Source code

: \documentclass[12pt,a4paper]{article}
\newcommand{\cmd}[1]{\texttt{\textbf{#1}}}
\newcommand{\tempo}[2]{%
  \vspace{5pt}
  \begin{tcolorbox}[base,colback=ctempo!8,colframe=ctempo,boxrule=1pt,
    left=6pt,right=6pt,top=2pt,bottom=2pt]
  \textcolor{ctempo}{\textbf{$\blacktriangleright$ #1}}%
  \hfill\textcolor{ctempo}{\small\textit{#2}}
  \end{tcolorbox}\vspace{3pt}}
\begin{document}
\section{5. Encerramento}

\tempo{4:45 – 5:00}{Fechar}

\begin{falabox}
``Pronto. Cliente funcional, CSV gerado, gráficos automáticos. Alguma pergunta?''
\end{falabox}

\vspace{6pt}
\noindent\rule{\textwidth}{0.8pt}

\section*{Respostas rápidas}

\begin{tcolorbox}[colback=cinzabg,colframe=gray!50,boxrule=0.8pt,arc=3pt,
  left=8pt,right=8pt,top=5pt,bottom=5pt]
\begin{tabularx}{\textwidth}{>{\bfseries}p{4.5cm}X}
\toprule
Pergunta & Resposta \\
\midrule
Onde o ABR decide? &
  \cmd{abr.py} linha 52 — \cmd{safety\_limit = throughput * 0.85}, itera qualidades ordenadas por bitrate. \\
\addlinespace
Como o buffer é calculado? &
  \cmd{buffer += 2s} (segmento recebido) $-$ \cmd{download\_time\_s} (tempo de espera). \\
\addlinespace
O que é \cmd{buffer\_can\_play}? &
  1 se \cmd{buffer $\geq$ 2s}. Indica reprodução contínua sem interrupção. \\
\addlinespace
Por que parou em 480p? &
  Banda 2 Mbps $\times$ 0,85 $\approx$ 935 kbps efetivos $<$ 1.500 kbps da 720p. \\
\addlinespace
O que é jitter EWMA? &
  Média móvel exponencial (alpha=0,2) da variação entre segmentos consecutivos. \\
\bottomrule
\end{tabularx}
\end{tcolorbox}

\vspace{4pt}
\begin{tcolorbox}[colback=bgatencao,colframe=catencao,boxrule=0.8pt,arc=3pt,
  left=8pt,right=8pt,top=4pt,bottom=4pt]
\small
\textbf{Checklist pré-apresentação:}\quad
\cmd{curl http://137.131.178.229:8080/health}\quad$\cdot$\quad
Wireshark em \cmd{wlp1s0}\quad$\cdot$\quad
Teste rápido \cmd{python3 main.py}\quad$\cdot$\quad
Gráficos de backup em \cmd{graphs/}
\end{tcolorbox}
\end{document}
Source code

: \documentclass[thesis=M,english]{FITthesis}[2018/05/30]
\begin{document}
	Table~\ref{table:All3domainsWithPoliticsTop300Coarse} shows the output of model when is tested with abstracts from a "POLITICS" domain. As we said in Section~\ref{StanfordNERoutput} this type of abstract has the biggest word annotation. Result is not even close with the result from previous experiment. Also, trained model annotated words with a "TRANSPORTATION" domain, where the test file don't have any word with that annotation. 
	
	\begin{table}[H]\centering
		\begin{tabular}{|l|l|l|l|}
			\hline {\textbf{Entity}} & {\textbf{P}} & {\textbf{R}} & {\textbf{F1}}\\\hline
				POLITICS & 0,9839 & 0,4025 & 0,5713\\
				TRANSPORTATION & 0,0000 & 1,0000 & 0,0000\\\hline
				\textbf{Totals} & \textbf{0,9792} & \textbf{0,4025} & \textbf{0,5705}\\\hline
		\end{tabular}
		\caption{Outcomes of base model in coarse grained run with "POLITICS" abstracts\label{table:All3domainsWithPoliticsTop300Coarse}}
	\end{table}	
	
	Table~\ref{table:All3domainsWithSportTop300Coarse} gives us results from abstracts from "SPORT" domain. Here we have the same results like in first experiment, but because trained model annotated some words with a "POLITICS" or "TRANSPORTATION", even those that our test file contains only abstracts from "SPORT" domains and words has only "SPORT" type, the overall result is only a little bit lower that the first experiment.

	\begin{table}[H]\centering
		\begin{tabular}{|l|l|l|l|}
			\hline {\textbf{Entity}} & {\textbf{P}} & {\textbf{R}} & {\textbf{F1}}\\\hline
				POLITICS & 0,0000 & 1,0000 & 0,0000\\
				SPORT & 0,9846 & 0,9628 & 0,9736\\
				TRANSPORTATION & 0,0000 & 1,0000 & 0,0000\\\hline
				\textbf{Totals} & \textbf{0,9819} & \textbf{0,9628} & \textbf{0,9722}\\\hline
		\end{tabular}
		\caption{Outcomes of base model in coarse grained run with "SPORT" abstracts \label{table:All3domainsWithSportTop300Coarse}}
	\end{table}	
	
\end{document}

* * *

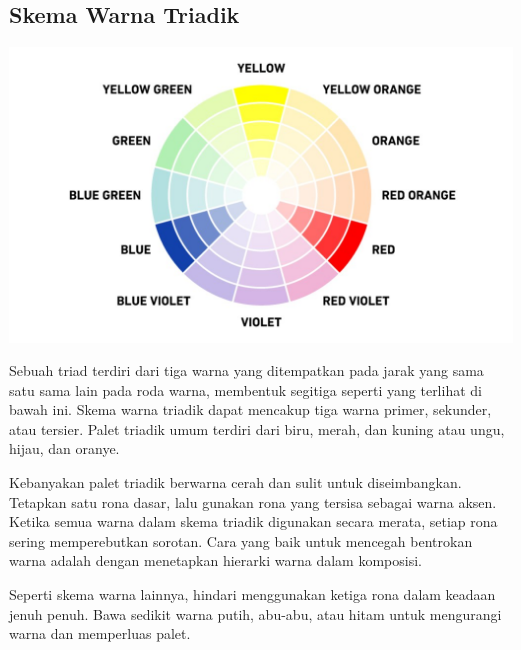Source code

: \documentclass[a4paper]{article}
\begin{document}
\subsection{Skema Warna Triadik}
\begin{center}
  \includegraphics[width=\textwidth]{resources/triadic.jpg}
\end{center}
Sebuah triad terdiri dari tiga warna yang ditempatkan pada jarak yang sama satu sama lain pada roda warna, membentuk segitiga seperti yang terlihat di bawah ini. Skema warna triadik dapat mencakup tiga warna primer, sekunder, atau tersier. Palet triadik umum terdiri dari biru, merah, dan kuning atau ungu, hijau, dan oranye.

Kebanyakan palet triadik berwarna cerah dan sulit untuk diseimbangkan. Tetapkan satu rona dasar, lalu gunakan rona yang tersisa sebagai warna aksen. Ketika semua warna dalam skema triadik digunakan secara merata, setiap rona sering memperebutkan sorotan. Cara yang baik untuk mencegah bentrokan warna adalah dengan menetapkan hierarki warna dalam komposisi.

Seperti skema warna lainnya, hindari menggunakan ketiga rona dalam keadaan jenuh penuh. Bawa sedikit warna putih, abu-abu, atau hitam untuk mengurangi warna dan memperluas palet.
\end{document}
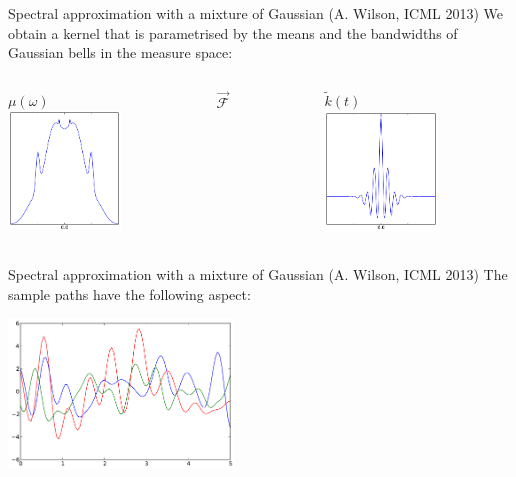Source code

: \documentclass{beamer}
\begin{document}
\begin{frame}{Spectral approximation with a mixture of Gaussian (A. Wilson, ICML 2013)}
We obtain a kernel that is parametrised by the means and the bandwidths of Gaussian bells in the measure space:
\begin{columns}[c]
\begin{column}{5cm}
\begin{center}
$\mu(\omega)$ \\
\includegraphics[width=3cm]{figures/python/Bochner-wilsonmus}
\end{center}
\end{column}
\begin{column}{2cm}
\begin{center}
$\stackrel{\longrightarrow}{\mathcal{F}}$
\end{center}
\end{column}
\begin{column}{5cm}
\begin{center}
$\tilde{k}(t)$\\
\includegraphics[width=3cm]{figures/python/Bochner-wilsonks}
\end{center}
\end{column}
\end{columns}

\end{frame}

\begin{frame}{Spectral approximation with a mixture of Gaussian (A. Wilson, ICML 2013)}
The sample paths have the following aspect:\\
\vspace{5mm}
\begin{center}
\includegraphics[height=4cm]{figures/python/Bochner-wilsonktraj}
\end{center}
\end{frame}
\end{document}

--

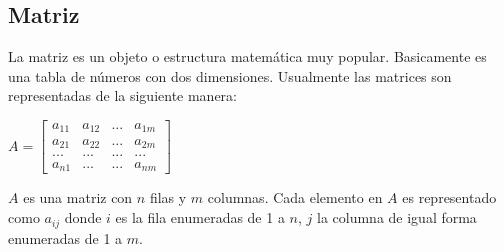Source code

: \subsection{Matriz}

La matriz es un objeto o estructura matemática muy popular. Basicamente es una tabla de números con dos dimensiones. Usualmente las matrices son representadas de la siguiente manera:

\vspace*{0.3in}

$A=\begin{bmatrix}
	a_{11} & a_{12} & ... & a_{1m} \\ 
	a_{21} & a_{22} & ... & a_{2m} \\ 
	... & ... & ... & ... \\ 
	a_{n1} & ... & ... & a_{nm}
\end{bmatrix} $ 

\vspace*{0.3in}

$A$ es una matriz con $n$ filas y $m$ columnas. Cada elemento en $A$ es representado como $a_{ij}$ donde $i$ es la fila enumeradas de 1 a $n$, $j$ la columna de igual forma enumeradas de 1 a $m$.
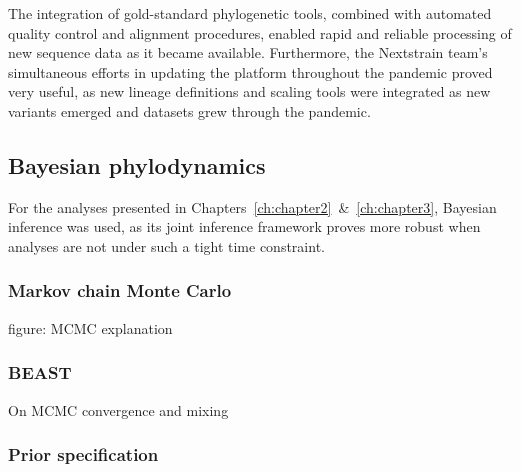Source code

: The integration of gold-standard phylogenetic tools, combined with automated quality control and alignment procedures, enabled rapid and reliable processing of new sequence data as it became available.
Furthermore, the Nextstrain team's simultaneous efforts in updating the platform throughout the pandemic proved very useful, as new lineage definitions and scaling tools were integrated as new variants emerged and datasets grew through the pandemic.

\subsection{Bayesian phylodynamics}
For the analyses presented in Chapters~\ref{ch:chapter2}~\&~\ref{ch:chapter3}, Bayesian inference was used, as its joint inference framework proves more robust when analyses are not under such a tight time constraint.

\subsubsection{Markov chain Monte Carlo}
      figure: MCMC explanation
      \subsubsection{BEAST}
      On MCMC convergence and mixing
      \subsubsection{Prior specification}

Assignment: Every line that contains "words" should be copied out of the data.

Solution for this problem:
	Table~\ref{table:All3domainsWithPoliticsTop300Coarse} shows the output of model when is tested with abstracts from a "POLITICS" domain. As we said in Section~\ref{StanfordNERoutput} this type of abstract has the biggest word annotation. Result is not even close with the result from previous experiment. Also, trained model annotated words with a "TRANSPORTATION" domain, where the test file don't have any word with that annotation. 
	Table~\ref{table:All3domainsWithSportTop300Coarse} gives us results from abstracts from "SPORT" domain. Here we have the same results like in first experiment, but because trained model annotated some words with a "POLITICS" or "TRANSPORTATION", even those that our test file contains only abstracts from "SPORT" domains and words has only "SPORT" type, the overall result is only a little bit lower that the first experiment.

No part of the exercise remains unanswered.